[Material for this task]
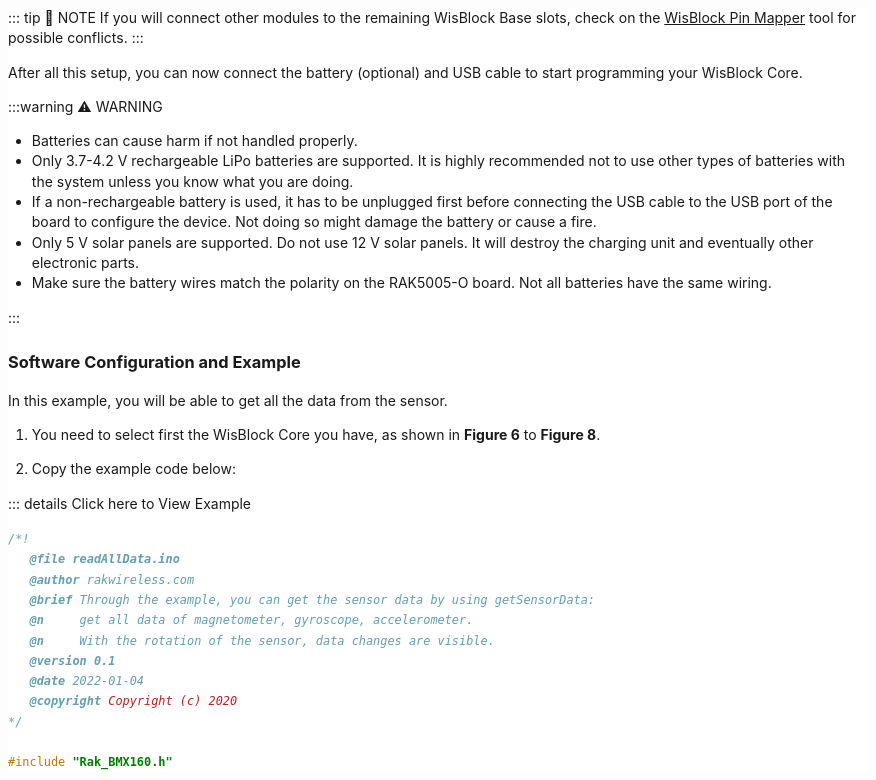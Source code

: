 <rk-img
  src="/assets/images/wisblock/rak12034/quickstart/detach_module.png"
  width="70%"
  caption="Applying even forces on the proper location of a WisBlock module"
/>

::: tip 📝 NOTE
If you will connect other modules to the remaining WisBlock Base slots, check on the [WisBlock Pin Mapper](https://docs.rakwireless.com/Knowledge-Hub/Pin-Mapper/) tool for possible conflicts.
:::

After all this setup, you can now connect the battery (optional) and USB cable to start programming your WisBlock Core.

:::warning ⚠️ WARNING

- Batteries can cause harm if not handled properly.
- Only 3.7-4.2&nbsp;V rechargeable LiPo batteries are supported. It is highly recommended not to use other types of batteries with the system unless you know what you are doing.
- If a non-rechargeable battery is used, it has to be unplugged first before connecting the USB cable to the USB port of the board to configure the device. Not doing so might damage the battery or cause a fire.
- Only 5&nbsp;V solar panels are supported. Do not use 12&nbsp;V solar panels. It will destroy the charging unit and eventually other electronic parts.
- Make sure the battery wires match the polarity on the RAK5005-O board. Not all batteries have the same wiring.

:::

### Software Configuration and Example

In this example, you will be able to get all the data from the sensor.

1. You need to select first the WisBlock Core you have, as shown in **Figure 6** to **Figure 8**.

<rk-img
  src="/assets/images/wisblock/rak12034/quickstart/selectboard4631.png"
  width="100%"
  caption="Selecting RAK4631 as WisBlock Core"
/>

<rk-img
  src="/assets/images/wisblock/rak12034/quickstart/selectboard11200.png"
  width="100%"
  caption="Selecting RAK11200 as WisBlock Core"
/>

<rk-img
  src="/assets/images/wisblock/rak12034/quickstart/selectboard11300.png"
  width="100%"
  caption="Selecting RAK11300 as WisBlock Core"
/>

2. Copy the example code below:

::: details Click here to View Example
```c
/*!
   @file readAllData.ino
   @author rakwireless.com
   @brief Through the example, you can get the sensor data by using getSensorData:
   @n     get all data of magnetometer, gyroscope, accelerometer.
   @n     With the rotation of the sensor, data changes are visible.
   @version 0.1
   @date 2022-01-04
   @copyright Copyright (c) 2020
*/

#include "Rak_BMX160.h"
```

[Problem to solve]
The records must come back exactly, with their pictures removed.

[Task result]
Source code

: <rk-img
  src="/assets/images/wisblock/rak12034/quickstart/detach_module.png"
  width="70%"
  caption="Applying even forces on the proper location of a WisBlock module"
/>

::: tip 📝 NOTE
If you will connect other modules to the remaining WisBlock Base slots, check on the [WisBlock Pin Mapper](https://docs.rakwireless.com/Knowledge-Hub/Pin-Mapper/) tool for possible conflicts.
:::

After all this setup, you can now connect the battery (optional) and USB cable to start programming your WisBlock Core.

:::warning ⚠️ WARNING

- Batteries can cause harm if not handled properly.
- Only 3.7-4.2&nbsp;V rechargeable LiPo batteries are supported. It is highly recommended not to use other types of batteries with the system unless you know what you are doing.
- If a non-rechargeable battery is used, it has to be unplugged first before connecting the USB cable to the USB port of the board to configure the device. Not doing so might damage the battery or cause a fire.
- Only 5&nbsp;V solar panels are supported. Do not use 12&nbsp;V solar panels. It will destroy the charging unit and eventually other electronic parts.
- Make sure the battery wires match the polarity on the RAK5005-O board. Not all batteries have the same wiring.

:::

### Software Configuration and Example

In this example, you will be able to get all the data from the sensor.

1. You need to select first the WisBlock Core you have, as shown in **Figure 6** to **Figure 8**.

<rk-img
  src="/assets/images/wisblock/rak12034/quickstart/selectboard4631.png"
  width="100%"
  caption="Selecting RAK4631 as WisBlock Core"
/>

<rk-img
  src="/assets/images/wisblock/rak12034/quickstart/selectboard11200.png"
  width="100%"
  caption="Selecting RAK11200 as WisBlock Core"
/>

<rk-img
  src="/assets/images/wisblock/rak12034/quickstart/selectboard11300.png"
  width="100%"
  caption="Selecting RAK11300 as WisBlock Core"
/>

2. Copy the example code below:

::: details Click here to View Example
```c
/*!
   @file readAllData.ino
   @author rakwireless.com
   @brief Through the example, you can get the sensor data by using getSensorData:
   @n     get all data of magnetometer, gyroscope, accelerometer.
   @n     With the rotation of the sensor, data changes are visible.
   @version 0.1
   @date 2022-01-04
   @copyright Copyright (c) 2020
*/

#include "Rak_BMX160.h"
```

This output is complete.